LCZero: Progress and Scaling. Relation to CCRL Elo

peter · Post by **peter** » Fri May 11, 2018 11:59 pm

mhull wrote: ↑Fri May 11, 2018 7:52 pm I have argued eloquently and in vain to allow L0 to play all its own moves and not impose book lines upon it (in testing gauntlets). Forced books will skew Elo estimates in unknown ways.

But people have the CCRL-style testing (stripped/hobbled-engine) deeply ingrained in their thinking and one cannot blast them out of it. There is no persuading them.

That's not to say there is no value in forcing L0 to play test positions but it should be compared to letting it play all moves of a game, not just middle/endgame. There would be value in that comparison.

I understand well, that AI- engine might need move history and has to have positions brought to board by itself, to get its full performance, "positionally" and tactically.
Yet I'm of the oldfashioned kind, judging engines' worth by the usefulness for human requirements.
If I can have an engine only for engine- engine games to watch and count the points afterwards for getting rating lists, I'm not fully happy with it.

There's an old joke of Ephraim Kishon (who by the way wrote chessbooks too), he lets "Jossele" tell: Invention of a machine that grows potatoes, harvests them, cooks them, peels them and eats them up.

Or like Chrilly Donninger used to say: watching engines play against each other is like watching the washing machine washing the laundry.

If I can't "ask" an engine for opening, middlegame and endgame positions' judging without waiting, till the positons are brought to board by AI on its own, I simply lose interest.

mhull · Post by **mhull** » Sat May 12, 2018 5:33 am

peter wrote: ↑Fri May 11, 2018 11:59 pm
mhull wrote: ↑Fri May 11, 2018 7:52 pm I have argued eloquently and in vain to allow L0 to play all its own moves and not impose book lines upon it (in testing gauntlets). Forced books will skew Elo estimates in unknown ways.

But people have the CCRL-style testing (stripped/hobbled-engine) deeply ingrained in their thinking and one cannot blast them out of it. There is no persuading them.

That's not to say there is no value in forcing L0 to play test positions but it should be compared to letting it play all moves of a game, not just middle/endgame. There would be value in that comparison.
I understand well, that AI- engine might need move history and has to have positions brought to board by itself, to get its full performance, "positionally" and tactically.
Yet I'm of the oldfashioned kind, judging engines' worth by the usefulness for human requirements.
If I can have an engine only for engine- engine games to watch and count the points afterwards for getting rating lists, I'm not fully happy with it.

There's an old joke of Ephraim Kishon (who by the way wrote chessbooks too), he lets "Jossele" tell: Invention of a machine that grows potatoes, harvests them, cooks them, peels them and eats them up.

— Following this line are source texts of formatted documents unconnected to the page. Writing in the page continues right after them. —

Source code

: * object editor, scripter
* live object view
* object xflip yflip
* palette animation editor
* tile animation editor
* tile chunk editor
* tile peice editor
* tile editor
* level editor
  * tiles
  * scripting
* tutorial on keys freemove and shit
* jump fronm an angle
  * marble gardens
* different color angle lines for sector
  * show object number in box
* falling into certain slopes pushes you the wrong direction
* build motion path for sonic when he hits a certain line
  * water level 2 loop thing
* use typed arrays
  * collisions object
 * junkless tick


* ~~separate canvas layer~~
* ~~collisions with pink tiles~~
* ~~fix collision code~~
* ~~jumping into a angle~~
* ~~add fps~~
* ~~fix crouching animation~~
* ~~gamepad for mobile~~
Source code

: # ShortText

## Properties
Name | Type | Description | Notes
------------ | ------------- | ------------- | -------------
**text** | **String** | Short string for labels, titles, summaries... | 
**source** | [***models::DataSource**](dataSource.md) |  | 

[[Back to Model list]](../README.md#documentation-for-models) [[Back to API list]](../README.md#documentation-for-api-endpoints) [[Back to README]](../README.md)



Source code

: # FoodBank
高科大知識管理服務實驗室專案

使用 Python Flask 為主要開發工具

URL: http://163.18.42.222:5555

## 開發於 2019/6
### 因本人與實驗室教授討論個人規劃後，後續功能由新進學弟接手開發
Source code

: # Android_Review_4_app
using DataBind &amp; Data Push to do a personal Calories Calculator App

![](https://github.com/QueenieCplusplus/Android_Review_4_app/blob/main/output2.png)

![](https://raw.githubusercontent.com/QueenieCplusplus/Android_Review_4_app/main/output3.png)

Or like Chrilly Donninger used to say: watching engines play against each other is like watching the washing machine washing the laundry.

If I can't "ask" an engine for opening, middlegame and endgame positions' judging without waiting, till the positons are brought to board by AI on its own, I simply lose interest.

But objective testing cannot happen if assuaging human boredom is the priority.

Laskos · Post by **Laskos** » Sat May 12, 2018 7:58 am

peter · Post by **peter** » Sat May 12, 2018 8:53 am

mhull wrote: ↑Sat May 12, 2018 5:33 am But objective testing cannot happen if assuaging human boredom is the priority.

Of course you're right, especially considering the boredom- boundary of different people differ much too.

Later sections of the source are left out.